Estudantes de diversos cursos da UFMS decidiram, após a realização de Assembleia Geral com votação aberta em 24 de setembro, ocupar a Unidade 6 da instituição, localizado ao lado da Biblioteca Central. No total 90 acadêmicos participaram da votação que decidiu pela ocupação. Dormitórios e locais para refeição foram organizados dentro da unidade para alojarem os universitários. A "Ocupação Aghata Felix" objetiva protestar contra o Future-se e em favor da universidade pública.

A estudante do curso de Zootecnia, Carolina Alves* é responsável pela organização do ato estudantil. Ela explica que a ocupação foi aberta a todo o corpo discente. “Todos os alunos podem entrar no Bloco 6 para participar das atividades”. Segundo a estudante, foi organizada agenda para a realização de debates sobre o programa, com o objetivo de auxiliar a comunidade acadêmica a entender o assunto. “A gente tem uma agenda de atividades de formação política, debates sobre o assunto e sobre as condições da UFMS”.

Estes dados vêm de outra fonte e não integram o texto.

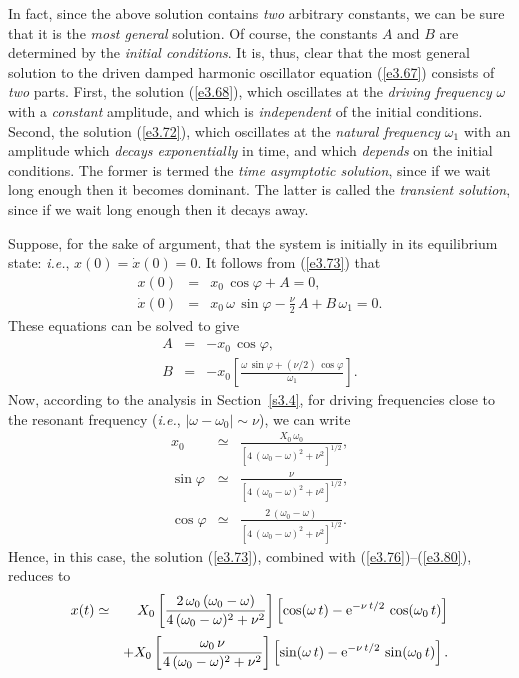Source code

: In fact, since the above solution contains {\em two}\/ arbitrary constants, we can be sure
that it is the {\em most general}\/ solution. Of course, the constants $A$ and $B$
are determined by the {\em initial conditions}. It is, thus,  clear that the
most general solution to the driven damped harmonic oscillator equation (\ref{e3.67})
consists of {\em two}\/ parts. First, the  solution (\ref{e3.68}), which oscillates at the {\em driving  frequency}\/ $\omega$ with a {\em constant}\/ amplitude, and which is {\em independent}\/ of the initial conditions. Second, the
solution (\ref{e3.72}), which oscillates at the {\em natural frequency}\/ $\omega_1$ with an amplitude which {\em decays exponentially}\/ in time, and
which {\em depends}\/ on the initial conditions. The former  is termed the
{\em time asymptotic solution}, since if we wait long enough then it
becomes dominant. The latter  is called the {\em transient solution}, since if
we wait long enough then it decays away.

Suppose, for the sake of argument, that the system is initially in its equilibrium
state: {\em i.e.}, $x(0)=\dot{x}(0)=0$. It follows from (\ref{e3.73}) that
\begin{eqnarray}
x(0)&=& x_0\,\cos\varphi  +A=0,\\[0.5ex]
\dot{x}(0)&=& x_0\,\omega\,\sin\varphi - \frac{\nu}{2}\,A+B\,\omega_1=0.
\end{eqnarray}
These equations can be solved to give
\begin{eqnarray}\label{e3.76}
A &=& -x_0\,\cos\varphi,\\[0.5ex]
B &=& -x_0\left[\frac{\omega\,\sin\varphi + (\nu/2)\,\cos\varphi}{\omega_1}\right].\label{e3.77}
\end{eqnarray}
Now, according to the analysis in Section~\ref{s3.4}, for driving frequencies
close to the resonant frequency ({\em i.e.}, $|\omega-\omega_0|\sim \nu$), we
can write
\begin{eqnarray}
x_0 &\simeq& \frac{X_0\,\omega_0}{[4\,(\omega_0-\omega)^2+\nu^2]^{1/2}},\\[0.5ex]
\sin\varphi &\simeq& \frac{\nu}{[4\,(\omega_0-\omega)^2+\nu^2]^{1/2}},\\[0.5ex]
\cos\varphi &\simeq& \frac{2\,(\omega_0-\omega)}{[4\,(\omega_0-\omega)^2+\nu^2]^{1/2}}.\label{e3.80}
\end{eqnarray}
Hence, in this case, the solution (\ref{e3.73}), combined with (\ref{e3.76})--(\ref{e3.80}),  reduces to
\begin{eqnarray}\label{e3.81}
x(t) &\simeq& X_0\left[\frac{2\,\omega_0\,(\omega_0-\omega)}{4\,(\omega_0-\omega)^2+\nu^2}\right]\left[\cos(\omega\,t)-{\rm e}^{-\nu\,t/2}\,\cos(\omega_0\,t)\right]\nonumber\\[0.5ex]
&&+ X_0\left[\frac{\omega_0\,\nu}{4\,(\omega_0-\omega)^2+\nu^2}\right]\left[\sin(\omega\,t)-{\rm e}^{-\nu\,t/2}\,\sin(\omega_0\,t)\right].
\end{eqnarray}

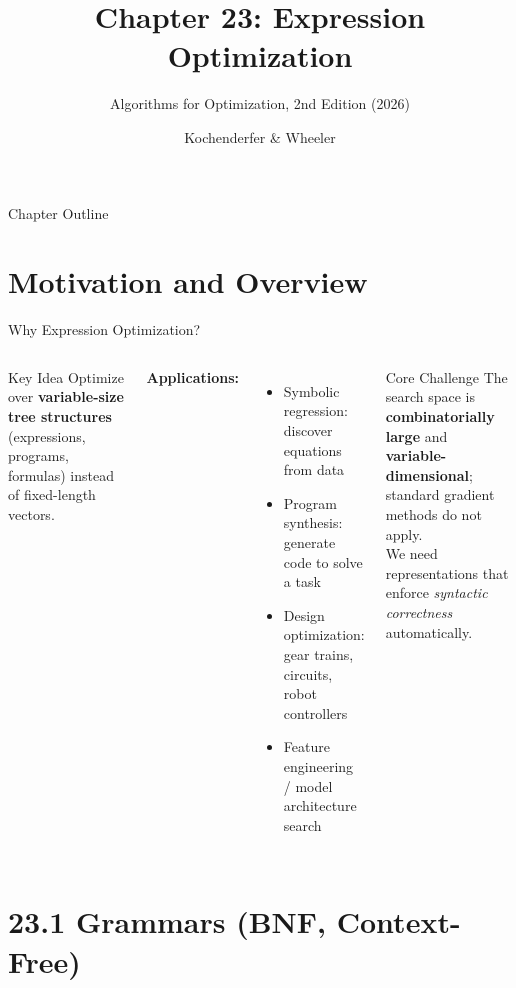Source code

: \documentclass[aspectratio=169,10pt]{beamer}
\title[Ch.\ 23: Expression Optimization]{\textbf{Chapter 23: Expression Optimization}}
\subtitle{Algorithms for Optimization, 2nd Edition (2026)}
\author{Kochenderfer \& Wheeler}
\institute{Lecture Slides}
\date{}
\begin{document}

\begin{frame}
  \titlepage
\end{frame}

\begin{frame}{Chapter Outline}
  \tableofcontents
\end{frame}

\section{Motivation and Overview}

\begin{frame}{Why Expression Optimization?}
  \begin{columns}[T]
    \begin{block}{Key Idea}
      Optimize over \textbf{variable-size tree structures} (expressions,
      programs, formulas) instead of fixed-length vectors.
    \end{block}
    \bigskip
    \textbf{Applications:}
    \begin{itemize}
      \item Symbolic regression: discover equations from data
      \item Program synthesis: generate code to solve a task
      \item Design optimization: gear trains, circuits, robot controllers
      \item Feature engineering / model architecture search
    \end{itemize}
    \begin{exampleblock}{Core Challenge}
      The search space is \textbf{combinatorially large} and
      \textbf{variable-dimensional}; standard gradient methods
      do not apply. \\[4pt]
      We need representations that enforce
      \emph{syntactic correctness} automatically.
    \end{exampleblock}
  \end{columns}
\end{frame}

\section{23.1 Grammars (BNF, Context-Free)}
\end{document}
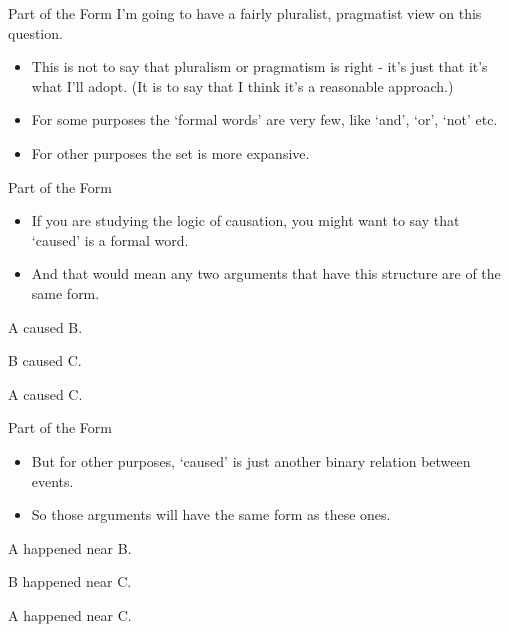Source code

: \documentclass[
  ignorenonframetext,
]{beamer}
\providecommand{\tightlist}{%
  \setlength{\itemsep}{0pt}\setlength{\parskip}{0pt}}
\renewcommand{\,}{\text{, }}
\begin{document}
\begin{frame}{Part of the Form}
\protect\hypertarget{part-of-the-form}{}
I'm going to have a fairly pluralist, pragmatist view on this question.

\begin{itemize}
\tightlist
\item
  This is not to say that pluralism or pragmatism is right - it's just
  that it's what I'll adopt. (It is to say that I think it's a
  reasonable approach.)
\item
  For some purposes the `formal words' are very few, like `and', `or',
  `not' etc.
\item
  For other purposes the set is more expansive.
\end{itemize}
\end{frame}

\begin{frame}{Part of the Form}
\protect\hypertarget{part-of-the-form-1}{}
\begin{itemize}
\tightlist
\item
  If you are studying the logic of causation, you might want to say that
  `caused' is a formal word.
\item
  And that would mean any two arguments that have this structure are of
  the same form.
\end{itemize}

\begin{description}
\tightlist
\item[~]
A caused B.
\item[~]
B caused C.
\item[\(\therefore\)]
A caused C.
\end{description}
\end{frame}

\begin{frame}{Part of the Form}
\protect\hypertarget{part-of-the-form-2}{}
\begin{itemize}
\tightlist
\item
  But for other purposes, `caused' is just another binary relation
  between events.
\item
  So those arguments will have the same form as these ones.
\end{itemize}

\begin{description}
\tightlist
\item[~]
A happened near B.
\item[~]
B happened near C.
\item[\(\therefore\)]
A happened near C.
\end{description}
\end{frame}
\end{document}
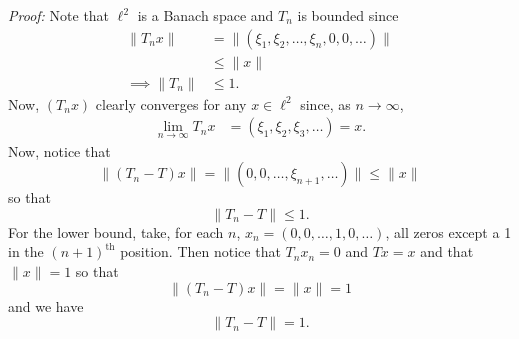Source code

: \documentclass{article}
\begin{document}
\begin{itemize}
    \newline\newline
    \textit{Proof:} Note that $\ell^2$ is a Banach space and $T_n$ is bounded since
    \begin{align*}
        \|T_nx\| &= \|(\xi_1,\xi_2,\dots, \xi_n, 0, 0,\dots)\|\\
        &\leq \|x\|\\
        \implies \|T_n\| &\leq 1.
    \end{align*}
    Now, $(T_nx)$ clearly converges for any $x \in \ell^2$ since, as $n\to \infty$, 
    \begin{align*}
        \lim_{n\to \infty} T_nx &= (\xi_1,\xi_2,\xi_3,\dots) = x.
    \end{align*}
    Now, notice that 
    \[\|(T_n - T)x\| = \|(0,0,\dots, \xi_{n+1}, \dots)\| \leq \|x\|\]
    so that 
    \[\|T_n - T\| \leq 1.\]
    For the lower bound, take, for each $n$, $x_n = (0,0,\dots, 1, 0, \dots)$, all zeros except a 1 in the $(n+1)^{\text{th}}$ position. Then notice that $T_nx_n = 0$ and $Tx = x$ and that $\|x\| = 1$ so that
    \[\|(T_n - T)x\| = \|x\| = 1\]
    and we have
    \[\|T_n - T\| = 1.\]
    


\end{itemize}
\end{document}
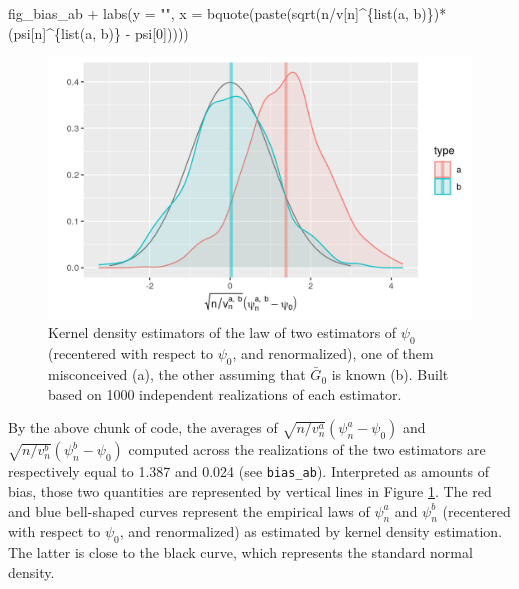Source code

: \documentclass[
  11pt,
  openright,twoside]{book}
\newenvironment{Shaded}{\begin{snugshade}}{\end{snugshade}}
\newcommand{\AttributeTok}[1]{\textcolor[rgb]{0.77,0.63,0.00}{#1}}
\newcommand{\DecValTok}[1]{\textcolor[rgb]{0.00,0.00,0.81}{#1}}
\newcommand{\FunctionTok}[1]{\textcolor[rgb]{0.00,0.00,0.00}{#1}}
\newcommand{\NormalTok}[1]{#1}
\newcommand{\SpecialCharTok}[1]{\textcolor[rgb]{0.00,0.00,0.00}{#1}}
\newcommand{\StringTok}[1]{\textcolor[rgb]{0.31,0.60,0.02}{#1}}
\newcommand{\Gbar}{\bar{G}}
\theoremstyle{definition}
\theoremstyle{definition}
\theoremstyle{definition}
\theoremstyle{definition}
\theoremstyle{remark}
\begin{document}
\begin{Shaded}
\begin{Highlighting}[]
\NormalTok{fig\_bias\_ab }\SpecialCharTok{+}
  \FunctionTok{labs}\NormalTok{(}\AttributeTok{y =} \StringTok{""}\NormalTok{,}
       \AttributeTok{x =} \FunctionTok{bquote}\NormalTok{(}\FunctionTok{paste}\NormalTok{(}\FunctionTok{sqrt}\NormalTok{(n}\SpecialCharTok{/}\NormalTok{v[n]}\SpecialCharTok{\^{}}\NormalTok{\{}\FunctionTok{list}\NormalTok{(a, b)\})}\SpecialCharTok{*}
\NormalTok{                        (psi[n]}\SpecialCharTok{\^{}}\NormalTok{\{}\FunctionTok{list}\NormalTok{(a, b)\} }\SpecialCharTok{{-}}\NormalTok{ psi[}\DecValTok{0}\NormalTok{]))))}
\end{Highlighting}
\end{Shaded}

\begin{figure}

{\centering \includegraphics[width=0.7\linewidth]{img/known-Gbar-one-b-1} 

}

\caption{Kernel density estimators of the law of two estimators of \(\psi_{0}\) (recentered with respect to \(\psi_{0}\), and renormalized), one of them misconceived (a), the other assuming that \(\Gbar_{0}\) is known (b). Built based on 1000 independent realizations of each estimator.}\label{fig:known-Gbar-one-b}
\end{figure}

By the above chunk of code, the averages of \(\sqrt{n/v_{n}^{a}} (\psi_{n}^{a} - \psi_{0})\) and \(\sqrt{n/v_{n}^{b}} (\psi_{n}^{b} - \psi_{0})\)
computed across the realizations of the two estimators are respectively equal
to 1.387 and
0.024 (see \texttt{bias\_ab}). Interpreted as amounts of bias, those two
quantities are represented by vertical lines in Figure
\ref{fig:known-Gbar-one-b}. The red and blue bell-shaped curves represent the
empirical laws of \(\psi_{n}^{a}\) and \(\psi_{n}^{b}\) (recentered with respect
to \(\psi_{0}\), and renormalized) as estimated by kernel density estimation.
The latter is close to the black curve, which represents the standard normal
density.
\end{document}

Fotografias dentro da ocupação foram proibidas, por receio de represálias (Foto: Izabela Piazza)

Carolina Alves ressalta que a ocupação tem a finalidade de reinvindicar posicionamento oficial do reitor na votação que aconteceria na sexta-feira (27). “A gente decidiu fazer isso contrário ao projeto Future-se, exigindo uma resposta negativa do reitor e do Coun. A resposta aconteceria durante essa semana ”. Ela acredita que a mudança na data para votação é uma estratégia da reitoria. “A gente vê isso [a alteração da data] como uma estratégia porque esse projeto vai ser mandado para o congresso no início de outubro e até o final do mês pode passar por várias modificações”.

De acordo com Carolina Alves, alunos de mais de 12 cursos aderiram à ocupação e revezaram a participação durante o dia. “A gente vê que independente do curso em si as pessoas estão aderindo. Estamos em torno de 80 pessoas aqui na ocupação, algumas chegam e dão espaço para outras pessoas. A gente conta com a parceria de outros estudantes que não estão diretamente na ocupação, mas que trazem comida, colchonete e outras coisas para as pessoas que estão ficando direto aqui”.